2.4 Capsule Networks

“Capsule network” is not a new term as it was first introduced in 2011 by Hinton et al. [17]. They argued that CNNs have limited ability to learn the hierarchical relationships between object parts and introduced a more robust architecture comprising several “capsules.” However, they initially faced the same problem affecting CNNs—limited hardware performance—and the lack of effective algorithms, which prevented practical application of capsule networks. CNNs thus remained dominant in this research field.

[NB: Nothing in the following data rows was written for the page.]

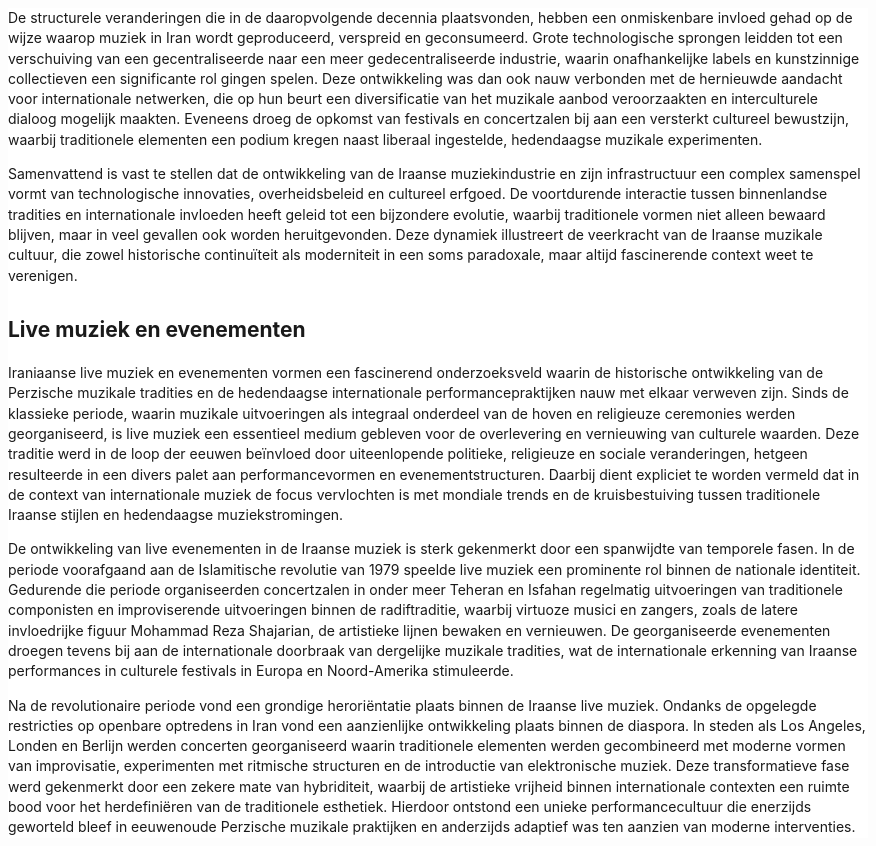 De structurele veranderingen die in de daaropvolgende decennia plaatsvonden, hebben een onmiskenbare
invloed gehad op de wijze waarop muziek in Iran wordt geproduceerd, verspreid en geconsumeerd. Grote
technologische sprongen leidden tot een verschuiving van een gecentraliseerde naar een meer
gedecentraliseerde industrie, waarin onafhankelijke labels en kunstzinnige collectieven een
significante rol gingen spelen. Deze ontwikkeling was dan ook nauw verbonden met de hernieuwde
aandacht voor internationale netwerken, die op hun beurt een diversificatie van het muzikale aanbod
veroorzaakten en interculturele dialoog mogelijk maakten. Eveneens droeg de opkomst van festivals en
concertzalen bij aan een versterkt cultureel bewustzijn, waarbij traditionele elementen een podium
kregen naast liberaal ingestelde, hedendaagse muzikale experimenten.

Samenvattend is vast te stellen dat de ontwikkeling van de Iraanse muziekindustrie en zijn
infrastructuur een complex samenspel vormt van technologische innovaties, overheidsbeleid en
cultureel erfgoed. De voortdurende interactie tussen binnenlandse tradities en internationale
invloeden heeft geleid tot een bijzondere evolutie, waarbij traditionele vormen niet alleen bewaard
blijven, maar in veel gevallen ook worden heruitgevonden. Deze dynamiek illustreert de veerkracht
van de Iraanse muzikale cultuur, die zowel historische continuïteit als moderniteit in een soms
paradoxale, maar altijd fascinerende context weet te verenigen.

## Live muziek en evenementen

Iraniaanse live muziek en evenementen vormen een fascinerend onderzoeksveld waarin de historische
ontwikkeling van de Perzische muzikale tradities en de hedendaagse internationale
performancepraktijken nauw met elkaar verweven zijn. Sinds de klassieke periode, waarin muzikale
uitvoeringen als integraal onderdeel van de hoven en religieuze ceremonies werden georganiseerd, is
live muziek een essentieel medium gebleven voor de overlevering en vernieuwing van culturele
waarden. Deze traditie werd in de loop der eeuwen beïnvloed door uiteenlopende politieke, religieuze
en sociale veranderingen, hetgeen resulteerde in een divers palet aan performancevormen en
evenementstructuren. Daarbij dient expliciet te worden vermeld dat in de context van internationale
muziek de focus vervlochten is met mondiale trends en de kruisbestuiving tussen traditionele Iraanse
stijlen en hedendaagse muziekstromingen.

De ontwikkeling van live evenementen in de Iraanse muziek is sterk gekenmerkt door een spanwijdte
van temporele fasen. In de periode voorafgaand aan de Islamitische revolutie van 1979 speelde live
muziek een prominente rol binnen de nationale identiteit. Gedurende die periode organiseerden
concertzalen in onder meer Teheran en Isfahan regelmatig uitvoeringen van traditionele componisten
en improviserende uitvoeringen binnen de radiftraditie, waarbij virtuoze musici en zangers, zoals de
latere invloedrijke figuur Mohammad Reza Shajarian, de artistieke lijnen bewaken en vernieuwen. De
georganiseerde evenementen droegen tevens bij aan de internationale doorbraak van dergelijke
muzikale tradities, wat de internationale erkenning van Iraanse performances in culturele festivals
in Europa en Noord-Amerika stimuleerde.

Na de revolutionaire periode vond een grondige heroriëntatie plaats binnen de Iraanse live muziek.
Ondanks de opgelegde restricties op openbare optredens in Iran vond een aanzienlijke ontwikkeling
plaats binnen de diaspora. In steden als Los Angeles, Londen en Berlijn werden concerten
georganiseerd waarin traditionele elementen werden gecombineerd met moderne vormen van improvisatie,
experimenten met ritmische structuren en de introductie van elektronische muziek. Deze
transformatieve fase werd gekenmerkt door een zekere mate van hybriditeit, waarbij de artistieke
vrijheid binnen internationale contexten een ruimte bood voor het herdefiniëren van de traditionele
esthetiek. Hierdoor ontstond een unieke performancecultuur die enerzijds geworteld bleef in
eeuwenoude Perzische muzikale praktijken en anderzijds adaptief was ten aanzien van moderne
interventies.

These problems were overcome when the dynamic routing algorithm [39] and its variant—the expectation-maximization routing algorithm [18]—were introduced. These breakthroughs enabled capsule networks to achieve better performance and outperform CNNs on object classification tasks [8, 18, 39, 50, 51]. The agreements between low- and high-level capsules, which encode the hierarchical relationships between objects and their parts with pose information, enable a capsule network to preserve more information than a CNN while using only a fraction of the data used by a CNN.

3 Capsule-Forensics

3.1 Why Capsule-Forensics?

To overcome the weakness of conventional CNNs, we adapted the capsule network concept [39], which was originally designed for computer vision tasks, to make it well suited for deepfake detection. We named our adapted network “Capsule-Forensics.” Its design takes advantage of transfer learning by using part of a pretrained CNN (trained on the ImageNet dataset [37]) as the feature extractor. This helps the network achieve high performance and have better generalizability. The feature aggregation used in conventional CNNs was replaced with a modified version of the dynamic routing algorithm. The use of a statistical pooling layer in each primary capsule reduces the number of parameters while improving performance. The next two sections describe the processing flow and architecture. We performed several experiments to verify the novelty of this design. The results are presented and discussed in the Evaluation section.

3.2 Overview

Fig. 13.2
figure 2

Capsule-Forensics unit processing 

The Capsule-Forensics based method comprises three processing units, as illustrated in Fig. 13.2. The task performed in the pre-processing unit depends on the input. If the input is video, the first step is to separate the frames. A face detection algorithm is used to crop the facial area(s). The cropped face(s) are sent to the Capsule-Forensics unit for classification. The detection result(s) are sent to the post-processing unit, which works in accordance with the pre-processing one. If the input is an image, nothing is done here. If the input is video, the scores of all frames are averaged. This average score is the final output.

3.3 Architecture

The Capsule-Forensics network includes a feature extractor, several primary capsules, and two output capsules (“real” and “fake”), as illustrated in Fig. 13.3. For simplification, we use the same architecture for all primary capsules. Since we use random weight initialization, their behaviors are not the same after training. The number of primary capsules is a hyperparameter.

Fig. 13.3
figure 3

Capsule-Forensics architecture. Blocks A, B, and C contain tunable hyperparameters

Each primary capsule has three parts: a 2D convolutional part, a statistical pooling layer, and a 1D convolutional part. The statistical pooling layer has been proven to be effective in detecting computer-generated images [31, 35] by learning the statistical differences between the real and computer-generated images. For deepfakes, when a part of a face image is swapped, the swapped face region may have different textures and color patterns. The blending region between the swapped face region and the remaining original face region may also contain artifacts. Thus, the statistics such as mean and variance of each filter are useful for differentiating the swapped region from the original one. Moreover, they help reduce the number of parameters by omitting features that are not useful for deepfake detection.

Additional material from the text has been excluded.